Simmon: It definitely gave a sound to a mind breaking from reality. The mountains overseeing this little situation that was huge for the characters. Why did you choose this snippet of rural America?
Robert: When I was scouting locations, it became very apparent that the mountains in Kanosh (Utah) are eye-catching, and I’m in awe of them.
When my cinematographer Oscar and I were thinking of this film cinematically, those mountains really began to feel like the metaphors of marriage. Like you’re going to fall madly in love with somebody, and then you’re going to hate them at times, and then you’re going to annoy them and be mean to them.

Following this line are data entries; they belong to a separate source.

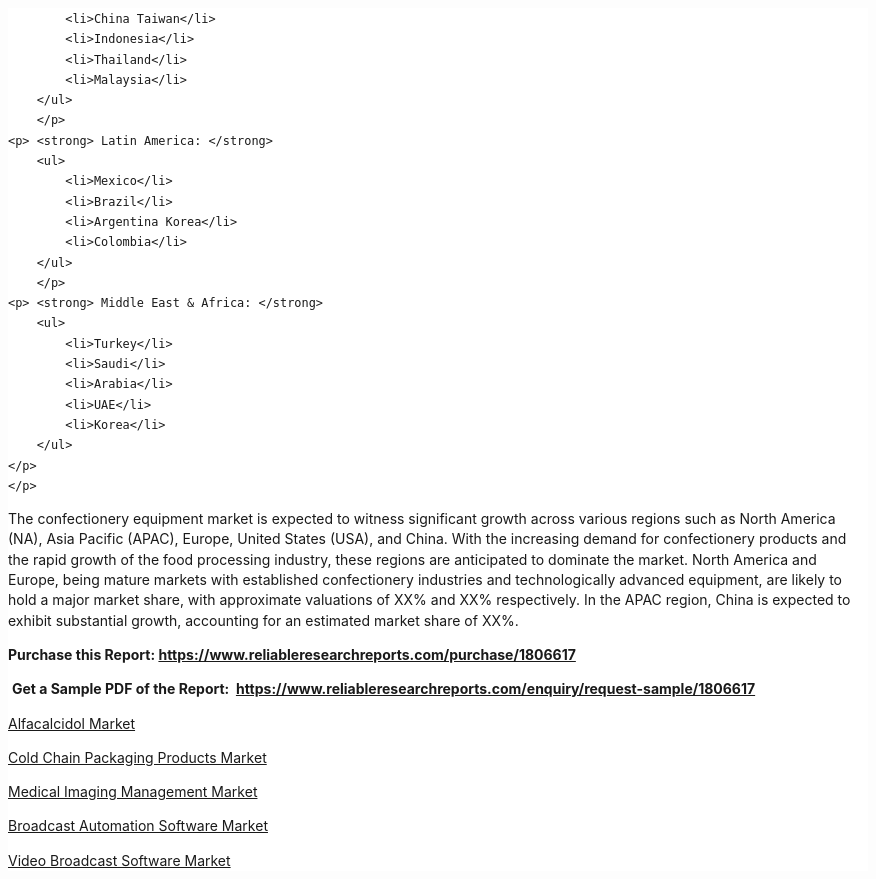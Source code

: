             <li>China Taiwan</li>
            <li>Indonesia</li>
            <li>Thailand</li>
            <li>Malaysia</li>
        </ul>
        </p> 
    <p> <strong> Latin America: </strong>
        <ul>
            <li>Mexico</li>
            <li>Brazil</li>
            <li>Argentina Korea</li>
            <li>Colombia</li>
        </ul>
        </p> 
    <p> <strong> Middle East & Africa: </strong>
        <ul>
            <li>Turkey</li>
            <li>Saudi</li>
            <li>Arabia</li>
            <li>UAE</li>
            <li>Korea</li>
        </ul>
    </p>
    </p>
<p><p>The confectionery equipment market is expected to witness significant growth across various regions such as North America (NA), Asia Pacific (APAC), Europe, United States (USA), and China. With the increasing demand for confectionery products and the rapid growth of the food processing industry, these regions are anticipated to dominate the market. North America and Europe, being mature markets with established confectionery industries and technologically advanced equipment, are likely to hold a major market share, with approximate valuations of XX% and XX% respectively. In the APAC region, China is expected to exhibit substantial growth, accounting for an estimated market share of XX%.</p></p>
<p><strong>Purchase this Report: <a href="https://www.reliableresearchreports.com/purchase/1806617">https://www.reliableresearchreports.com/purchase/1806617</a></strong></p>
<p>&nbsp;<strong>Get a Sample PDF of the Report:&nbsp;&nbsp;<a href="https://www.reliableresearchreports.com/enquiry/request-sample/1806617">https://www.reliableresearchreports.com/enquiry/request-sample/1806617</a></strong></p>
<p><strong></strong></p>
<p><p><a href="https://medium.com/@chiragreportprime3/alfacalcidol-market-furnishes-information-on-market-share-market-trends-and-market-growth-2e94b26be381">Alfacalcidol Market</a></p><p><a href="https://medium.com/@chiragreportprime3/cold-chain-packaging-products-market-the-key-to-successful-business-strategy-forecast-till-2030-4b66101c21a1">Cold Chain Packaging Products Market</a></p><p><a href="https://medium.com/@chiragreportprime3/medical-imaging-management-market-research-report-its-history-and-forecast-2023-to-2030-e8c2b44b4d5f">Medical Imaging Management Market</a></p><p><a href="https://medium.com/@chiragreportprime3/broadcast-automation-software-market-the-key-to-successful-business-strategy-forecast-till-2030-70c38986608d">Broadcast Automation Software Market</a></p><p><a href="https://medium.com/@chiragreportprime3/video-broadcast-software-market-size-and-market-trends-complete-industry-overview-2023-to-2030-2f3955abc938">Video Broadcast Software Market</a></p></p>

We really paint this very beautiful picture, like marriage solves loneliness, and all of a sudden, you have this team member, and life is joyous, and that’s not the reality.

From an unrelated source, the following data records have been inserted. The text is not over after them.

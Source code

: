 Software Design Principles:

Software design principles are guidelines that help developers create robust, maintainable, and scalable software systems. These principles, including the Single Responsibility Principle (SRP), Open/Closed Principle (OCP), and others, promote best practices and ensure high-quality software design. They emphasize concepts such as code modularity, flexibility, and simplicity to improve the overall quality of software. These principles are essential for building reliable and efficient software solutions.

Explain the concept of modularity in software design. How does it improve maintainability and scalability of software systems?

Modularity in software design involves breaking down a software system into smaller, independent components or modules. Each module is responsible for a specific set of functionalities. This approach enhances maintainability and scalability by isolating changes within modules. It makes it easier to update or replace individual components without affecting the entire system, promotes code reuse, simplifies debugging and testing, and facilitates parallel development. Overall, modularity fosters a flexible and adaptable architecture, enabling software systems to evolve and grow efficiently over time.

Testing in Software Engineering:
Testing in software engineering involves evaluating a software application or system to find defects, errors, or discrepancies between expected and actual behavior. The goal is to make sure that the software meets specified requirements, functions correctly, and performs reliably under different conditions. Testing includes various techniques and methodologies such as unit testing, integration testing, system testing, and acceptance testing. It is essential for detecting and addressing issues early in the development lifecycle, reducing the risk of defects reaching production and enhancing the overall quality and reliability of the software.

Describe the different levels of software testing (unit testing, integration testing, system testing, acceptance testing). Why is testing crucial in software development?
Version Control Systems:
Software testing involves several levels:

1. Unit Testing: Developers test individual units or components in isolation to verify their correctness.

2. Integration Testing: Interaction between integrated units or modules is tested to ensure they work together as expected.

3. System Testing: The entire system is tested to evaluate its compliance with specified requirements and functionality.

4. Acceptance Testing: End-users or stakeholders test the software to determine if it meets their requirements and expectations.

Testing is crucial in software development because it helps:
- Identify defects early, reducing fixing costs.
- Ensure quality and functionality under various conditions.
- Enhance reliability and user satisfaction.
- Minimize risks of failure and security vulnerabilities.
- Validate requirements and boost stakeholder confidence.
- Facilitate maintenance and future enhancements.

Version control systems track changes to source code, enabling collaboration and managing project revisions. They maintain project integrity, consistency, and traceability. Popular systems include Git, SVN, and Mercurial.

These mountains began to be this metaphor for marriage, and then this town’s houses, some of them broken down, some of them falling down, some of them brand new, some of them renovated, felt like conversations that David and Nicki had.
Simmon: Covid hit whilst you premiered at Sundance. How has the pandemic affected you creatively and your film?

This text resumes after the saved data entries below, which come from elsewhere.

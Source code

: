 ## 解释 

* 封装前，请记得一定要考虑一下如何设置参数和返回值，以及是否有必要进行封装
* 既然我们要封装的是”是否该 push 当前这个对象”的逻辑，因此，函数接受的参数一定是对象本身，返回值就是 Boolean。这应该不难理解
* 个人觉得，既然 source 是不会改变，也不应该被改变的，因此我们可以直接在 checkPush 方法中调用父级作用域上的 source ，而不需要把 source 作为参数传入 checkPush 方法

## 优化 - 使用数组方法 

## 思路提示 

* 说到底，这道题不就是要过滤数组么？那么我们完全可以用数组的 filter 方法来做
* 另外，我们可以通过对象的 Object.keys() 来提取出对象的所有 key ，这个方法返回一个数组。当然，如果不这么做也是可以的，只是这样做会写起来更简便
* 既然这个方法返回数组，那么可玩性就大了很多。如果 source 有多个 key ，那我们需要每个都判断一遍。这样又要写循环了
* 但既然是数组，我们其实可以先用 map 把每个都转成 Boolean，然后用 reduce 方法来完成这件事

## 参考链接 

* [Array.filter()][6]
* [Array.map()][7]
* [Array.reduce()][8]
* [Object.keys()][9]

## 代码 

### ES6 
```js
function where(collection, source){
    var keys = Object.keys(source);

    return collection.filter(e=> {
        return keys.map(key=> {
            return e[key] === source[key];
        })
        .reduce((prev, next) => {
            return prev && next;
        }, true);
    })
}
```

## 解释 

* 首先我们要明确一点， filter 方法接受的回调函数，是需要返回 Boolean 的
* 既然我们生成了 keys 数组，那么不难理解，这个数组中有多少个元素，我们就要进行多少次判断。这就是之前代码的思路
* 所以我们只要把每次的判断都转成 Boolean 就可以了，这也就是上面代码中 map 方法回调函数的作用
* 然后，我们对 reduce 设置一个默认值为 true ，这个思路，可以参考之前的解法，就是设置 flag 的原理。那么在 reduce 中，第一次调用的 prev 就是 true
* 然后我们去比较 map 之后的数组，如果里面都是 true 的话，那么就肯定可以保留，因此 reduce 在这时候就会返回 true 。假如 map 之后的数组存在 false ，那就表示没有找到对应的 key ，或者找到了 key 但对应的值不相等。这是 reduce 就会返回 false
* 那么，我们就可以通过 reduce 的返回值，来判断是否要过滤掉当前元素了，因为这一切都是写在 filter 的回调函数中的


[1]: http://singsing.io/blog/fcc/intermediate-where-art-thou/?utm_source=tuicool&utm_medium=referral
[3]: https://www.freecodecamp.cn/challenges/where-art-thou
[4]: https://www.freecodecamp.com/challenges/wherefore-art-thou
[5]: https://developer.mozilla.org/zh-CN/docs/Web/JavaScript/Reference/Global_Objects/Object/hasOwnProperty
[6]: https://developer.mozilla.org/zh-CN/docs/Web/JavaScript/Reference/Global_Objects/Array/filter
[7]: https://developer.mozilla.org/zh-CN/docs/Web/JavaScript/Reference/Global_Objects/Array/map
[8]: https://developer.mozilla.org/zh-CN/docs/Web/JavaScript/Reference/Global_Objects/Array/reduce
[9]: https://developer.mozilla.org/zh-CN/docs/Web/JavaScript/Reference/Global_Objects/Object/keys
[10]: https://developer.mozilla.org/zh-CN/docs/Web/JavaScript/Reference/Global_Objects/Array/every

Robert: I feel lucky. The film is a culmination of years of short films, smaller feature films hoping to arrive, and the premiere at Sundance was unbelievable. I mean, it was a real dream come true and a life goal. I’d had shorts at Sundance, and I hoped to have a feature and then covid hit, and I was like, oh my gosh.
I’ve learned to appreciate the opportunity.
Since then, everything’s been online, and people Instagramming me, saying they’ve watched the film and about the impact of it, which is really, really exciting. But for me, I always rate success on my films if the film connects with somebody. It doesn’t need to be grandiose or anything.
Simmon: I am an avid new fan and look forward to your upcoming projects. Are you working on something presently?
Robert: I’ve just finished a film called The Integrity of Joseph Chambers, which is another exploration of masculinity where a guy is afraid the world is going to end, and he needs to be the provider, and he goes out into the woods to become a hunter.
Robert Machoian’s non-negotiable top 5 writing tips.
Feed your creativity.
I always read at least a few chapters of In Cold Blood because I think it’s some of the greatest writing out there. It’s one of my favourite books; the writing, and the way he lays out landscapes and people in such short sentences – you know everything about that person.
Honour your writing space and commit to it.
I try and dedicate a location to the writing. In writing earlier scripts, I was in school. I went to the library, and I tried to be in almost the same place. If I could have the same chair and desk, then I would. Part of it is because we find ways to procrastinate. If I can dedicate that space to a writing space, the journey there is like everything I’ve slept on is percolating.
Write every idea out.
Allow yourself the unedited freedom of writing out all the ideas around your main story idea.
Set a writing time and commit to it.
I’ll normally set a time. If I get there at noon, ok, I’ve got to be here until 6. And I’m not going to leave until 6, even if I’m just staring at the wall. And I bring a drink and granola bars so I can’t use ‘I have to go to the vending machine’ as an excuse. I force it, and that forced aspect has been positive.
One writing tip Robert would give to his student self.
I would say to limit self-editing. Write the stuff that you need to get out of the way. I write lots of shorts that never get made, to really just write and clear the way.
It’s a really weird medium; scriptwriting is not like a novel. The majority of people are going to experience your work visually. Only us that nerd out on scripts make an effort to find them. Outside of that, you’re dealing with the actors, then the producers and the financiers read it.
The Killing of Two Lovers is out now on digital via Apple, Fetch, Foxtel Store, Google Play, Telstra TV Box Office, and YouTube.